Assignment: Where in the entries below does "exec" appear? Copy every line that has it.

Available records:
┄┄┄┄┄┄

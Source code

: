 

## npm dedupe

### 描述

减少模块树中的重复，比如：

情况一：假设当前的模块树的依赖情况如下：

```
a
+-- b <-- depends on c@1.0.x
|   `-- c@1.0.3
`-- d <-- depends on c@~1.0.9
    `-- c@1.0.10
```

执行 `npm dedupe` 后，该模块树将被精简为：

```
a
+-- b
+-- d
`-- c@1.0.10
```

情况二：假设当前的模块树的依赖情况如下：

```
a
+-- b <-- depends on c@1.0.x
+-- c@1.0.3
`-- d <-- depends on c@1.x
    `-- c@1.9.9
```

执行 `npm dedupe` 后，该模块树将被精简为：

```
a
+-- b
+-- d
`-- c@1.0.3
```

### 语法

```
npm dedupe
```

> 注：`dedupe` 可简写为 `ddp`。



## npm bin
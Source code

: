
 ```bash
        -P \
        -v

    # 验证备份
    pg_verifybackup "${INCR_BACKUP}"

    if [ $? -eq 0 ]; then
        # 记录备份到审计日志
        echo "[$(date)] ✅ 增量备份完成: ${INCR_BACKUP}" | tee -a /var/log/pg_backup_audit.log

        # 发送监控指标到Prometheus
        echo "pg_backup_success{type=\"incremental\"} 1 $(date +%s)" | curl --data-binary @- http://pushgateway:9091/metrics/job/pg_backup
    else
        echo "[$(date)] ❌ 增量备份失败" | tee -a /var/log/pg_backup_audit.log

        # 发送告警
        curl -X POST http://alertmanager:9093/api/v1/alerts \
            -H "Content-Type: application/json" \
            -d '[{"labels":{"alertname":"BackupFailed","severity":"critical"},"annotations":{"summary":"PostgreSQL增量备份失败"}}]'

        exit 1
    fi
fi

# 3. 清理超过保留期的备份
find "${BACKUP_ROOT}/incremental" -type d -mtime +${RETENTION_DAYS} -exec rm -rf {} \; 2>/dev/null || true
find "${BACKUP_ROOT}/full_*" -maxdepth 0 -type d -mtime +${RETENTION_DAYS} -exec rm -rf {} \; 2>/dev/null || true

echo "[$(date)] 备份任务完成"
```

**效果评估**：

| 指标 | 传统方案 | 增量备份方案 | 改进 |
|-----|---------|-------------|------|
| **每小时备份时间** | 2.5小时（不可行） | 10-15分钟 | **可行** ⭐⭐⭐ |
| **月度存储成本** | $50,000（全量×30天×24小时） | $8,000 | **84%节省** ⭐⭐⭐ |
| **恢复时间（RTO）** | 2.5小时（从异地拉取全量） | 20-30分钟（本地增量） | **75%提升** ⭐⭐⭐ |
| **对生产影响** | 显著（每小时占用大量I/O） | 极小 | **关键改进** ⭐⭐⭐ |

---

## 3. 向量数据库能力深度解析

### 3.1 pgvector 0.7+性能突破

┄┄┄┄┄┄

Result of this exercise:
find "${BACKUP_ROOT}/incremental" -type d -mtime +${RETENTION_DAYS} -exec rm -rf {} \; 2>/dev/null || true
find "${BACKUP_ROOT}/full_*" -maxdepth 0 -type d -mtime +${RETENTION_DAYS} -exec rm -rf {} \; 2>/dev/null || true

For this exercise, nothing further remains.